Гренцлин стал искать ответ в биографии Арродеса, но не нашёл и там. Знатный вельможа и богач, Арродес посвятил жизнь наукам. Он основал Вольное философское собрание, куда привлёк всех видных учёных королевства; он на свои деньги основал обсерваторию, кунсткамеру, анатомический театр и богатейшую в стране библиотеку, но не ограничился меценатством, а самолично предался учёным изысканиям. Он добился докторского звания, презренного в светских кругах, и носил его с гордостью, вопреки насмешкам других нотаблей. Он не занимал государственных должностей, но был принят при дворе, и не приходилось сомневаться в его благонадёжности. Почему же была запрещена его книга?
Отец Мерцедоний, наставник Гренцлина, рассеял его недоумение. Он рассказал, что во времена публикации «Театра природы» естественными науками можно было заниматься свободно. Но затем в стране появились алмеханики. Никому неведомо, откуда они пришли, но знали и умели они безмерно больше, чем Арродес и всё его Вольное философское собрание. Оказав неоценимые услуги короне, Гильдия алмехаников добилась монополии на любые промыслы алхимические (то есть сопряжённые с трансмутацией философских солей) и собственно алмеханические (то есть относящиеся до умных машин). Всем, кто не принадлежал к Гильдии, исследования сих предметов были запрещены, и книги о них изъяты, в том числе и трактат Арродеса, ибо он содержал чертежи счётных машин и рассуждения об электризующем действии смоляной обманки. Оставалось только гадать, как смотрит на всё это сам Арродес. Во всяком случае, он не протестовал открыто. Вольное философское собрание было официально распущено.

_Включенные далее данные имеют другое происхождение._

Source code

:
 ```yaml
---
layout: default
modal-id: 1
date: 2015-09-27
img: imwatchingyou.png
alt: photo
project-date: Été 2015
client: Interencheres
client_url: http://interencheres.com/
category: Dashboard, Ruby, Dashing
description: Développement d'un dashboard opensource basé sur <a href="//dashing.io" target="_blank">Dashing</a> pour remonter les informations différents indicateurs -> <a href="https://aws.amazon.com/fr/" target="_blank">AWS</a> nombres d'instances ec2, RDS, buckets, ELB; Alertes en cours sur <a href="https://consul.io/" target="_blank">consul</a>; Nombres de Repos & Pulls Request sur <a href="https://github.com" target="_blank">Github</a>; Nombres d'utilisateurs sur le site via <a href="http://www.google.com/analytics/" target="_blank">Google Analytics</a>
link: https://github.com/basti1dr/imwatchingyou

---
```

Живого Арродеса Гренцлин увидел только через четыре года. Юный выпускник схолариума прибыл в столицу на крыше казённого дилижанса, в своём единственном залатанном кафтане, сгорая от жажды служить королю и отечеству. Благодаря прекрасным рекомендациям от теосевитов его охотно приняли на службу в Тайную коллегию. Но, к величайшему разочарованию, назначили на самую жалкую и недостойную его способностей должность — простым филёром. Сменяясь с другими такими же бедолагами, Гренцлин должен был днём и ночью шляться по столице и следить за Арродесом. Да, именно за ним.

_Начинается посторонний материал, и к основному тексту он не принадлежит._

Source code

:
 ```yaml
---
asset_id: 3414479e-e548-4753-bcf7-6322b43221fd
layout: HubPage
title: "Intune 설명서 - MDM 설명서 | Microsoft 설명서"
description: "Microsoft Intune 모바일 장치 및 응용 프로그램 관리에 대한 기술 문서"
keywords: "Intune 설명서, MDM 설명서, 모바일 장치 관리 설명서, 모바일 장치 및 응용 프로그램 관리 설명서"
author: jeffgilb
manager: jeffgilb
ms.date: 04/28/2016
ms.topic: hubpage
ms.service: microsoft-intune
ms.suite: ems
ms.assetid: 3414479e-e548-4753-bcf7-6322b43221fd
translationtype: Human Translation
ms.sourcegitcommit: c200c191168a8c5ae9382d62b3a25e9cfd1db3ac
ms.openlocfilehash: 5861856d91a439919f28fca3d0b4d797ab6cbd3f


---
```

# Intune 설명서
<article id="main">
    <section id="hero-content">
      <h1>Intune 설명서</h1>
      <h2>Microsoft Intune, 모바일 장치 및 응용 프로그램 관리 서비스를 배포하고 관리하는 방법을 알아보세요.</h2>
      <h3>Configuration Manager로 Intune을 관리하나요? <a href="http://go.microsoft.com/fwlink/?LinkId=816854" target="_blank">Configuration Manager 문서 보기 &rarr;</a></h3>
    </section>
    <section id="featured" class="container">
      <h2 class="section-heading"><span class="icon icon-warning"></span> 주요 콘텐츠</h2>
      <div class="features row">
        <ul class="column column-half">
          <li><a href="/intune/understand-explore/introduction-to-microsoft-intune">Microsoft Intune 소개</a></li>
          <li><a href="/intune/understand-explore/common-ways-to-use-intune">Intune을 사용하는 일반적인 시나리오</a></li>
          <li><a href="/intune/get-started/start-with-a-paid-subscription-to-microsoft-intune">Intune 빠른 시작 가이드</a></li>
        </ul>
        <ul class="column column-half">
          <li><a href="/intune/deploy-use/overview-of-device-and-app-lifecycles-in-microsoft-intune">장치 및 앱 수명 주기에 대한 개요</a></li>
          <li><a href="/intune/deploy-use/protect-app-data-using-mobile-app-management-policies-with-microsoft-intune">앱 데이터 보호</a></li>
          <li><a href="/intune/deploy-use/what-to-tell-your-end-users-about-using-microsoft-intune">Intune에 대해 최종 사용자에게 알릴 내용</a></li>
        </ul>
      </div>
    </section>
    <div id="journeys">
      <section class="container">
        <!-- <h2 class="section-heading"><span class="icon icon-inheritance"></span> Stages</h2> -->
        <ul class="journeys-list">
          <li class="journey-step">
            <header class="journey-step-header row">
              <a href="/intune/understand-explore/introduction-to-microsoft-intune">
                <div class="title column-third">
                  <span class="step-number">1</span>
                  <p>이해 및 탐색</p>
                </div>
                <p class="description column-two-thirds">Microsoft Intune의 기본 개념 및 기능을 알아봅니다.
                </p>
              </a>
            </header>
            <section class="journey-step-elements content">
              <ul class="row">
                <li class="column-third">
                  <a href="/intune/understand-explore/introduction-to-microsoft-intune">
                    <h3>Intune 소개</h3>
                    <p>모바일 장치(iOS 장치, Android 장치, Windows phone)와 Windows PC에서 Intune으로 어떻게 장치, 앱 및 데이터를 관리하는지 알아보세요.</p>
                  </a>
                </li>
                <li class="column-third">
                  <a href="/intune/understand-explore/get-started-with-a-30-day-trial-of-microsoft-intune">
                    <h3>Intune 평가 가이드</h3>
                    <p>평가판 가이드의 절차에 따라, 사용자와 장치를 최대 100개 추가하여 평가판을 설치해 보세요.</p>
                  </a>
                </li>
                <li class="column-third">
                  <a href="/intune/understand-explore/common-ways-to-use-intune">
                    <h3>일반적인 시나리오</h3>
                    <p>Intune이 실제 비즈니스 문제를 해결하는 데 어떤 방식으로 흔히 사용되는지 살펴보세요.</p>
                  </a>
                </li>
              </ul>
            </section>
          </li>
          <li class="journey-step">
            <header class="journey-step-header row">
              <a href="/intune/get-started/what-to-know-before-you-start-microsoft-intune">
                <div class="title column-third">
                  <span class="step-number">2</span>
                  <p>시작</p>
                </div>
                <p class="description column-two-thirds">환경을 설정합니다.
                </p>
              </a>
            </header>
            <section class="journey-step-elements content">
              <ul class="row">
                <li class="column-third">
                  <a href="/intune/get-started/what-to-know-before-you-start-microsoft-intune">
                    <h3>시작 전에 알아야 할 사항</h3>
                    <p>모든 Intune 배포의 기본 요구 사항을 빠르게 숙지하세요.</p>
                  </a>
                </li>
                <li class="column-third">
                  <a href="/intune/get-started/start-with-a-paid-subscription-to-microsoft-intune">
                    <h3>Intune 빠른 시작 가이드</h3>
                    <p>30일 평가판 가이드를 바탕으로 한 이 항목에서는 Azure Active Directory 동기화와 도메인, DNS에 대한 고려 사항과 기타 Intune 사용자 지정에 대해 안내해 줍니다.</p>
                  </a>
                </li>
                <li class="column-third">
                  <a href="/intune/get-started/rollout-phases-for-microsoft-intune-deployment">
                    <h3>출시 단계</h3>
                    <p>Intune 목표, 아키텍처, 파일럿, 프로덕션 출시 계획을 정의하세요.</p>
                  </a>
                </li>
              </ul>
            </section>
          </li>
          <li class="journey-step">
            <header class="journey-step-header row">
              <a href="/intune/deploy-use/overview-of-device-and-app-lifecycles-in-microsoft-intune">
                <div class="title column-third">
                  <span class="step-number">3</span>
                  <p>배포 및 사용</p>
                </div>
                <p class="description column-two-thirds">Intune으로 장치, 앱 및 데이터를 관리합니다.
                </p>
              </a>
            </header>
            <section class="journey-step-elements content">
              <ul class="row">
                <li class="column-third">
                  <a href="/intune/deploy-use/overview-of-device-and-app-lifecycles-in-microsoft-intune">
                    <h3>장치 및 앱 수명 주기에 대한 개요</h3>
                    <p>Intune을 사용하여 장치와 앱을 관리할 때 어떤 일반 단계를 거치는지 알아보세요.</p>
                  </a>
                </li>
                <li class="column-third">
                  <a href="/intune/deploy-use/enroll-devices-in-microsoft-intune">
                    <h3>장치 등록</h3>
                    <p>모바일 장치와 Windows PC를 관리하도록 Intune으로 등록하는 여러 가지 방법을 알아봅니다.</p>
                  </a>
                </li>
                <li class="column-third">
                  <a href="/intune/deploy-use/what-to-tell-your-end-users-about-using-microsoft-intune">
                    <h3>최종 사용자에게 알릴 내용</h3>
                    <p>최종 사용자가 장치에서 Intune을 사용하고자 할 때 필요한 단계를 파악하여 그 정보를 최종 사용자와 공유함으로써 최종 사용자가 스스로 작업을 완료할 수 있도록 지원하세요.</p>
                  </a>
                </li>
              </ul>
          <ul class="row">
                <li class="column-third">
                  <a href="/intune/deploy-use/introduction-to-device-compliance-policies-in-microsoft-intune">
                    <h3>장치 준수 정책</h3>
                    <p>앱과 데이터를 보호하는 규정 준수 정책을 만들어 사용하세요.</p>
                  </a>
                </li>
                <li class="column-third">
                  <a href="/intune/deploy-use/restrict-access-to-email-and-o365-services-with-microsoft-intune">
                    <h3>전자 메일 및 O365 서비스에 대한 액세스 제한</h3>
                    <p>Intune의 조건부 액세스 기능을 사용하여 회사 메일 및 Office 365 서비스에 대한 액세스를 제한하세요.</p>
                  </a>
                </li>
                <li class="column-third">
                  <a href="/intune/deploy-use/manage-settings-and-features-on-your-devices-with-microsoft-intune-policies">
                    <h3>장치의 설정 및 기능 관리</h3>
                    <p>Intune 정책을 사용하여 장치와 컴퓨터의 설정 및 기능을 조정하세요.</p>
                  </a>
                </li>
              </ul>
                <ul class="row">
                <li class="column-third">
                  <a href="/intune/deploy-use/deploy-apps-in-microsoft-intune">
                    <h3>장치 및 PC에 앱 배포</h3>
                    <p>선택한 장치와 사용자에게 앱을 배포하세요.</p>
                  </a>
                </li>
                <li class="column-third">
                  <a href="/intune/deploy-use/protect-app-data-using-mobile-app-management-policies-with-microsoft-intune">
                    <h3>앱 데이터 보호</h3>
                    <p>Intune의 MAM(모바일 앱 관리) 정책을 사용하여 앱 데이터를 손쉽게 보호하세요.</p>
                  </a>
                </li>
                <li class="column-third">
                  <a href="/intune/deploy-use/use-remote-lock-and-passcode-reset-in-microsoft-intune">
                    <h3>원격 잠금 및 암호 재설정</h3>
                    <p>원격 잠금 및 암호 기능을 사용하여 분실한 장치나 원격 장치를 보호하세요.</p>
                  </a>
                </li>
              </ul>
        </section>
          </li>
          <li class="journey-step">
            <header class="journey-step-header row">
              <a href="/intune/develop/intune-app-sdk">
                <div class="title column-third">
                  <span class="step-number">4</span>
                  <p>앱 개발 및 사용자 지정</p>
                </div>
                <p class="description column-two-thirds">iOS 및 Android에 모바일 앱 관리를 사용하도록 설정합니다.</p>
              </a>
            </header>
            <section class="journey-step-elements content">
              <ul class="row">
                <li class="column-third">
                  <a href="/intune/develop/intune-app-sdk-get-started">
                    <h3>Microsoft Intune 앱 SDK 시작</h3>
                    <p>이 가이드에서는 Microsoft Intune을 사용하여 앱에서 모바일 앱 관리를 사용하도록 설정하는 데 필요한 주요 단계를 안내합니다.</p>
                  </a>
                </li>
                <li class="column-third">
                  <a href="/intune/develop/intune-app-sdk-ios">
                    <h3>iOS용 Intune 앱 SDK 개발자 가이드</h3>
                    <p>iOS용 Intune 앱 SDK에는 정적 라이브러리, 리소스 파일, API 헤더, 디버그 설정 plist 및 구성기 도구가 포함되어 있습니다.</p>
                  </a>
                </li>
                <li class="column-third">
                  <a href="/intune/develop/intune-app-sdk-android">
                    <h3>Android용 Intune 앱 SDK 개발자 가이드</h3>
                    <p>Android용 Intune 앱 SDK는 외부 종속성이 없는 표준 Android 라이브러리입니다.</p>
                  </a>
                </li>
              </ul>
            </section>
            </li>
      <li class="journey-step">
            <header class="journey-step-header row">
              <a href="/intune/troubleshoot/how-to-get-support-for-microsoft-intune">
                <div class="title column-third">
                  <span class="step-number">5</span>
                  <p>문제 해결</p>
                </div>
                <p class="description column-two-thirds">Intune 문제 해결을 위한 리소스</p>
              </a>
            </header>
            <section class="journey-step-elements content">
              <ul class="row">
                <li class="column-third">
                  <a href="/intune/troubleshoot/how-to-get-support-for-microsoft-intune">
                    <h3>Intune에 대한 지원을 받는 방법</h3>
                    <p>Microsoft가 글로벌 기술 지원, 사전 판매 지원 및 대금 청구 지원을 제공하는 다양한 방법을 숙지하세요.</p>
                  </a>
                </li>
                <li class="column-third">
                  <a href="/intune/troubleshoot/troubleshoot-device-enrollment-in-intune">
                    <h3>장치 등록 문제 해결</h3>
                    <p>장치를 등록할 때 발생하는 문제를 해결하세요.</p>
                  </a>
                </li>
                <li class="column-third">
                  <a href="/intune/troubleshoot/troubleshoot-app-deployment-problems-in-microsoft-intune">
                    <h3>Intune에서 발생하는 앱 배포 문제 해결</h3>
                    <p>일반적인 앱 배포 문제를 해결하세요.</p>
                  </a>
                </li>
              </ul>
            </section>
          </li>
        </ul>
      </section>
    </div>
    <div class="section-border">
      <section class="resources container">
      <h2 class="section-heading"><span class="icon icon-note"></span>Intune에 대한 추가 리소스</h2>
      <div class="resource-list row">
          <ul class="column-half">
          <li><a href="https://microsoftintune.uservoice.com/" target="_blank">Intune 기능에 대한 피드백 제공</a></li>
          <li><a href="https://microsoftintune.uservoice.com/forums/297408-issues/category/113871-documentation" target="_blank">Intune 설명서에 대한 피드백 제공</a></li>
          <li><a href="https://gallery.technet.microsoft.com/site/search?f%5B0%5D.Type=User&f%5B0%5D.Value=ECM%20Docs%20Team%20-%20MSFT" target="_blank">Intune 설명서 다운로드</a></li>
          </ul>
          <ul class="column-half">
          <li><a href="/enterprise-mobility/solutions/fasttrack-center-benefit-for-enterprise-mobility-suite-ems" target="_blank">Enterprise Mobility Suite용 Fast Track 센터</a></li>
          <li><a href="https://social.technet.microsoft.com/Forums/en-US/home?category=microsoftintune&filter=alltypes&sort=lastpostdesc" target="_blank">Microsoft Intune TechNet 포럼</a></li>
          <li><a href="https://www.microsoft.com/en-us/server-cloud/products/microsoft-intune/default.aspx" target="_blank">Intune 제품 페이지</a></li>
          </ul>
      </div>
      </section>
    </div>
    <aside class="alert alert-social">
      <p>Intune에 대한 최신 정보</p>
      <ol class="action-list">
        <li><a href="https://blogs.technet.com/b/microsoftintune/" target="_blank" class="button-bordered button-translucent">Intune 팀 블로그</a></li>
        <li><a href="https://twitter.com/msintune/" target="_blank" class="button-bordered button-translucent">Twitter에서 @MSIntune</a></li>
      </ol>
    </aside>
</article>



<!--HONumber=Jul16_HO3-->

В первый же день Гренцлин узнал об этом человеке больше, чем из всех его опубликованных биографий. Прежде всего выяснилось, что Арродес — враг короля. Нет, он был по-прежнему принят при дворе, удостаивался высочайших аудиенций и даже приглашений к ломберному столу его величества — а за этим столом сходилось самое избранное общество в королевстве. И всё-таки весь город откуда-то знал, что король Вратислав ненавидит Арродеса — ненавидит как никого другого. Собирание слухов (как и распускание оных) принадлежало ведению Тайной коллегии, а слухи твердили, что Арродес был одним из последних фаворитов стареющей королевы-матери Роксандры, и что имел нескромность всё разболтать друзьям, за что и навлёк её смертельную ненависть. Что королева-мать, будучи родом с Солёных Озёр, свято чтила тамошние обычаи мести за оскорблённую честь. Что по этим обычаям женщина не могла мстить сама, а должна была поручить эту обязанность ближайшему родственнику-мужчине.